President Recep Tayyip Erdoğan and the ruling Justice and Development Party (AKP) remain Islamist at heart. This is more apparent today in Turkey’s domestic rather than its foreign policy though. In its foreign policy, there is a clear shift toward pragmatism.
This, however, has not made Turkey’s ties with the West easier, as one might assume at first glance. In fact, Ankara’s deteriorating ties with the U.S. and Europe are among the main reasons underlying in the shift in its foreign policy orientation. It needs to show that it has alternatives to the EU and NATO – even if it doesn’t.
Ties with Russia are a case in point. Both Erdoğan and Russian President Vladimir Putin have their troubles with the West, which pushes them closer, not out of love but out of necessity. This is clearly seen in Syria.
Ankara more or less accepts at this stage that it will have to deal with its arch-enemy, Bashar al-Assad, even though it worked for his downfall for so long. In other words, Ankara’s current hatred for the U.S. and the EU has trumped its hatred for al-Assad.
As for the Syrian groups that Turkey apparently represents; they are reluctantly going along with the new diplomatic track by Ankara and Moscow on Syria, which will be capped by the summit in Astana, Kazakhstan, next week, because they have no choice.
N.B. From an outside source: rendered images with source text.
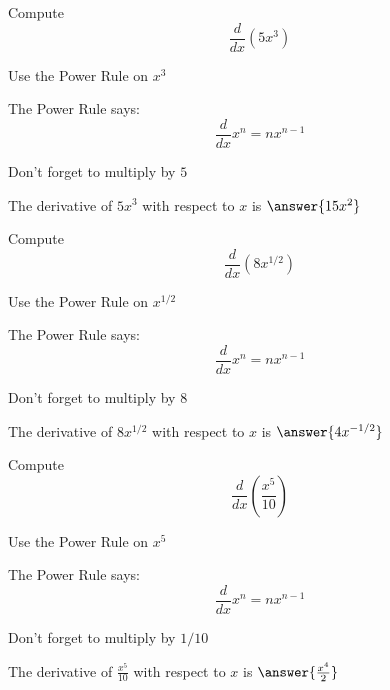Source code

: \documentclass[handout]{ximera}
\begin{document}
\begin{problem} %
  Compute 
  \[
  \frac{d}{dx} \left(5x^3\right)
  \]
  
    \begin{hint}
      Use the Power Rule on $x^3$
    \end{hint}
    \begin{hint}
      The Power Rule says:
      \[
      \frac{d}{dx} x^n = nx^{n-1}
      \]
    \end{hint}
		\begin{hint}
		  Don't forget to multiply by $5$
		\end{hint}
		The derivative of $5x^3$ with respect to $x$ is
		 $\answer{15x^2}$
	
\end{problem}

\begin{problem} %
  Compute 
  \[
  \frac{d}{dx} \left(8x^{1/2}\right)
  \]
  
    \begin{hint}
      Use the Power Rule on $x^{1/2}$
    \end{hint}
    \begin{hint}
      The Power Rule says:
      \[
      \frac{d}{dx} x^n = nx^{n-1}
      \]
    \end{hint}
		\begin{hint}
		  Don't forget to multiply by $8$
		\end{hint}
		The derivative of $8x^{1/2}$ with respect to $x$ is
		 $\answer{4x^{-1/2}}$
	
\end{problem}

\begin{problem} %
  Compute 
  \[
  \frac{d}{dx} \left(\frac{x^5}{10}\right)
  \]
  
    \begin{hint}
      Use the Power Rule on $x^5$
    \end{hint}
    \begin{hint}
      The Power Rule says:
      \[
      \frac{d}{dx} x^n = nx^{n-1}
      \]
    \end{hint}
		\begin{hint}
		  Don't forget to multiply by $1/10$
		\end{hint}
		
		The derivative of $\frac{x^5}{10}$ with respect to $x$ is
		 $\answer{\frac{x^4}{2}}$
	
\end{problem}
\end{document}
They are ware though that Turkey is not in a positon to push their demands. All Ankara can realistically do is help negotiate the terms of their surrender and ultimately accept what the regime – with Russian and Iranian support – dishes out, having come out of the crisis as the stronger party.
This must be disappointing to Islamists of all shades in Syria, starting with the Muslim Brotherhood, which expected so much from Turkey under Erdoğan. To see Turkey act with Russia, and even turn a blind eye to the atrocities in Aleppo, is undoubtedly a major blow to Erdoğan and the AKP’s reputation among Islamists in the Middle East and beyond.
Turkish Islamists are also uncomfortable with this turn of events but are generally keeping quiet for the sake of maintaining solidarity with Erdoğan and the AKP. Turkey’s turn to Russia has revealed its weakness, rather than its strength.
The results of the economic embargoes and military precautions taken by Russia in Syria after Turkey downed the Russian jet fighter in November 2015 was too much for Ankara to bear, forcing it in the end to reconcile with Moscow.
Turkey’s reconciliation with Israel is another example. Given strategic political and economic realities, Turkey could not sustain tensions with Israel in the long run and had to do an about-turn.
When it comes to the Muslim Brotherhood, and of course Hamas, Turkey seems to have deserted them in this case too. Its reconciliation with Israel effectively forced Ankara to water down its demands such as the lifting of Israel’s siege on Gaza.
There is also the fact that the international grouping Ankara is flirting with to hit at the West is also staunchly anti-Islamist. This applies to Russia as much as it does to China and the republics of Central Asia.
The more Ankara cozies up to Russia, the more it will face this reality, which it already is having to cope with in Syria to the detriment of groups it supports in that country.
Ankara still reveals Sunni leanings in Iraq and Syria, but its new approach to foreign policy makes it hard to claim it is pursuing a purely Islamist agenda in foreign policy anymore.
In my last article I inadvertently said that under the new constitution the president will appoint half the members of the Constitutional Court, while the rest will be selected by the parliament. This in fact applies to the Higher Board of Judges and Prosecutors (HSYK) and not the Constitutional Court. As to the Constitutional Court, the president will appoint 12 of its 15 members, while the rest will be selected by the parliament.
Despite the mistake, the basic premise that the president effectively becomes inviolable remains standing.